= DIRECTIONS FOR THIS TASK =
Repeat the records exactly, minus the pictures.

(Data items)
-.-.-
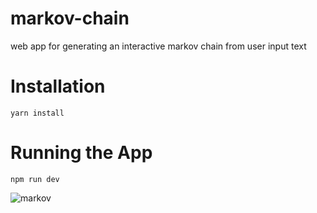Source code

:# markov-chain
web app for generating an interactive markov chain from user input text

# Installation
```
yarn install
```

# Running the App

```
npm run dev
```

![markov](/img/markov.png")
-.-.-
= RESPONSE TO THIS TASK =
Source code

:# markov-chain
web app for generating an interactive markov chain from user input text

# Installation
```
yarn install
```

# Running the App

```
npm run dev
```

![markov](/img/markov.png")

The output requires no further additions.